What to produce: Without including any images, please transcribe all the lines below exactly.

Source data:
:::
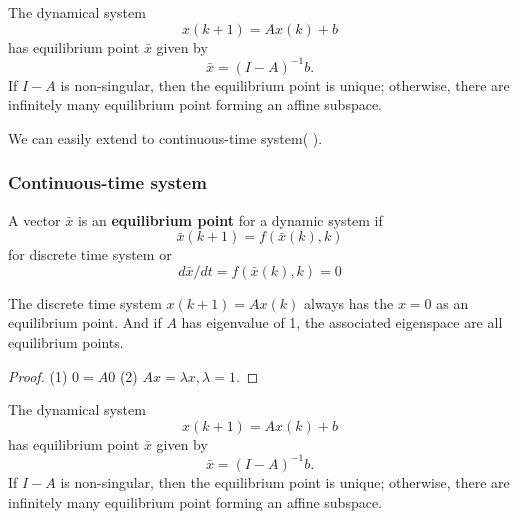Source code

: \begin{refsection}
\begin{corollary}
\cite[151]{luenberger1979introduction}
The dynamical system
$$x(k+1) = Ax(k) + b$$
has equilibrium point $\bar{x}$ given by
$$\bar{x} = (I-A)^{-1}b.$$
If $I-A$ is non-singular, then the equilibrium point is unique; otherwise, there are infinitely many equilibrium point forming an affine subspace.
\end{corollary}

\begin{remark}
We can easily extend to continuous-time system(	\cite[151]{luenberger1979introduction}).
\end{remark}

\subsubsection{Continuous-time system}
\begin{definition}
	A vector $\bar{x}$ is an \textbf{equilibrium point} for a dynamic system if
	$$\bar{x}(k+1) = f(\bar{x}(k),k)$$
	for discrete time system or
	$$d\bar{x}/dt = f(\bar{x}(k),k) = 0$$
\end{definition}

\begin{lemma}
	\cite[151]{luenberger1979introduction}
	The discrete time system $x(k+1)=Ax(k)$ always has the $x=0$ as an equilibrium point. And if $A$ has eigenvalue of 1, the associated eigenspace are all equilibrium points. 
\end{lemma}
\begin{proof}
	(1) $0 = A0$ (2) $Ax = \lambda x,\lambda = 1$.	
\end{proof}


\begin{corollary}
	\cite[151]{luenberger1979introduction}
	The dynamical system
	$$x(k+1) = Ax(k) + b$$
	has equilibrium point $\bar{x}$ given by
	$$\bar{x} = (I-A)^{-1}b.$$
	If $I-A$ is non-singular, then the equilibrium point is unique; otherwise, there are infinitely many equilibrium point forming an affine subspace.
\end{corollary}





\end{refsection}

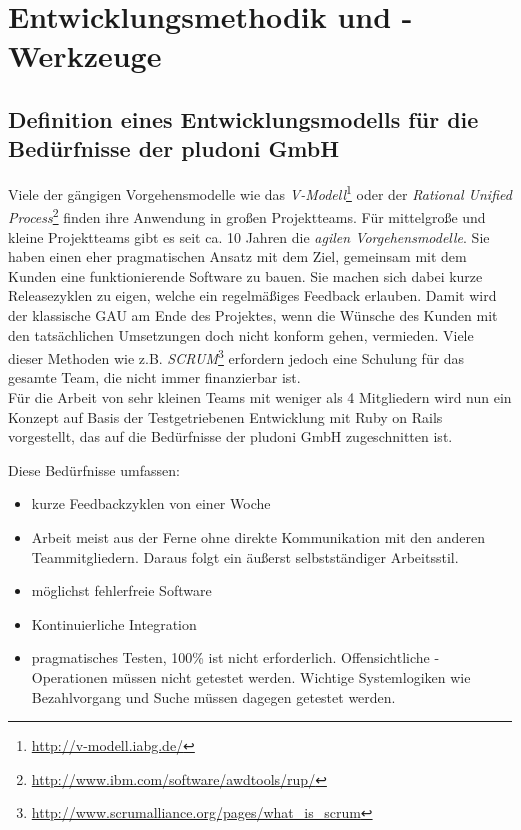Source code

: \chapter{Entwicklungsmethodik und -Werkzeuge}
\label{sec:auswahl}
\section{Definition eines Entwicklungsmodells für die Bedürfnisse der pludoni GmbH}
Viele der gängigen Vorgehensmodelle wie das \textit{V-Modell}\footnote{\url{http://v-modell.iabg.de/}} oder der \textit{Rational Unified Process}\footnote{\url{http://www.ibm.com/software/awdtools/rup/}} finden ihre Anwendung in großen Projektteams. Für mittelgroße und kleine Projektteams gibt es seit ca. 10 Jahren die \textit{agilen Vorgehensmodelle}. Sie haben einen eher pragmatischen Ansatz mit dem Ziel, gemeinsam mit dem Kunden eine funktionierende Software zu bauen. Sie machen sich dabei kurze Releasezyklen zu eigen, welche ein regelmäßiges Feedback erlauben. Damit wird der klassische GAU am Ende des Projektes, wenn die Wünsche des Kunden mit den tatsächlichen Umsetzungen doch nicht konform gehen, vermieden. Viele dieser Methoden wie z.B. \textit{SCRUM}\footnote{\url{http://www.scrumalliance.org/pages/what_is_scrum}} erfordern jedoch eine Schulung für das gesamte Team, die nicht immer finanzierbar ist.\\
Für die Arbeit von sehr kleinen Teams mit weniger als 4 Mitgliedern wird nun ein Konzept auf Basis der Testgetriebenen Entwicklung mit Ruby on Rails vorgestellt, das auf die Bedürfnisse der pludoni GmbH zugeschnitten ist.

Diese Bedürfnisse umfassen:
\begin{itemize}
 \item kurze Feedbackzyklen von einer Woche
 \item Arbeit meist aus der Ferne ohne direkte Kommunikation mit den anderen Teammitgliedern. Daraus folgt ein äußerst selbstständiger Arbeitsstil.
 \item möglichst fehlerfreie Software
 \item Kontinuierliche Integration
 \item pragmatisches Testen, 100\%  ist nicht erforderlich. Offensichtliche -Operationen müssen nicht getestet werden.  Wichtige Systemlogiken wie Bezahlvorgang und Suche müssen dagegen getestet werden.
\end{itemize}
:::
Response to this task:
Source code

: \begin{refsection}
\begin{corollary}
\cite[151]{luenberger1979introduction}
The dynamical system
$$x(k+1) = Ax(k) + b$$
has equilibrium point $\bar{x}$ given by
$$\bar{x} = (I-A)^{-1}b.$$
If $I-A$ is non-singular, then the equilibrium point is unique; otherwise, there are infinitely many equilibrium point forming an affine subspace.
\end{corollary}

\begin{remark}
We can easily extend to continuous-time system(	\cite[151]{luenberger1979introduction}).
\end{remark}

\subsubsection{Continuous-time system}
\begin{definition}
	A vector $\bar{x}$ is an \textbf{equilibrium point} for a dynamic system if
	$$\bar{x}(k+1) = f(\bar{x}(k),k)$$
	for discrete time system or
	$$d\bar{x}/dt = f(\bar{x}(k),k) = 0$$
\end{definition}

\begin{lemma}
	\cite[151]{luenberger1979introduction}
	The discrete time system $x(k+1)=Ax(k)$ always has the $x=0$ as an equilibrium point. And if $A$ has eigenvalue of 1, the associated eigenspace are all equilibrium points. 
\end{lemma}
\begin{proof}
	(1) $0 = A0$ (2) $Ax = \lambda x,\lambda = 1$.	
\end{proof}


\begin{corollary}
	\cite[151]{luenberger1979introduction}
	The dynamical system
	$$x(k+1) = Ax(k) + b$$
	has equilibrium point $\bar{x}$ given by
	$$\bar{x} = (I-A)^{-1}b.$$
	If $I-A$ is non-singular, then the equilibrium point is unique; otherwise, there are infinitely many equilibrium point forming an affine subspace.
\end{corollary}





\end{refsection}

Source code

: \chapter{Entwicklungsmethodik und -Werkzeuge}
\label{sec:auswahl}
\section{Definition eines Entwicklungsmodells für die Bedürfnisse der pludoni GmbH}
Viele der gängigen Vorgehensmodelle wie das \textit{V-Modell}\footnote{\url{http://v-modell.iabg.de/}} oder der \textit{Rational Unified Process}\footnote{\url{http://www.ibm.com/software/awdtools/rup/}} finden ihre Anwendung in großen Projektteams. Für mittelgroße und kleine Projektteams gibt es seit ca. 10 Jahren die \textit{agilen Vorgehensmodelle}. Sie haben einen eher pragmatischen Ansatz mit dem Ziel, gemeinsam mit dem Kunden eine funktionierende Software zu bauen. Sie machen sich dabei kurze Releasezyklen zu eigen, welche ein regelmäßiges Feedback erlauben. Damit wird der klassische GAU am Ende des Projektes, wenn die Wünsche des Kunden mit den tatsächlichen Umsetzungen doch nicht konform gehen, vermieden. Viele dieser Methoden wie z.B. \textit{SCRUM}\footnote{\url{http://www.scrumalliance.org/pages/what_is_scrum}} erfordern jedoch eine Schulung für das gesamte Team, die nicht immer finanzierbar ist.\\
Für die Arbeit von sehr kleinen Teams mit weniger als 4 Mitgliedern wird nun ein Konzept auf Basis der Testgetriebenen Entwicklung mit Ruby on Rails vorgestellt, das auf die Bedürfnisse der pludoni GmbH zugeschnitten ist.

Diese Bedürfnisse umfassen:
\begin{itemize}
 \item kurze Feedbackzyklen von einer Woche
 \item Arbeit meist aus der Ferne ohne direkte Kommunikation mit den anderen Teammitgliedern. Daraus folgt ein äußerst selbstständiger Arbeitsstil.
 \item möglichst fehlerfreie Software
 \item Kontinuierliche Integration
 \item pragmatisches Testen, 100\%  ist nicht erforderlich. Offensichtliche -Operationen müssen nicht getestet werden.  Wichtige Systemlogiken wie Bezahlvorgang und Suche müssen dagegen getestet werden.
\end{itemize}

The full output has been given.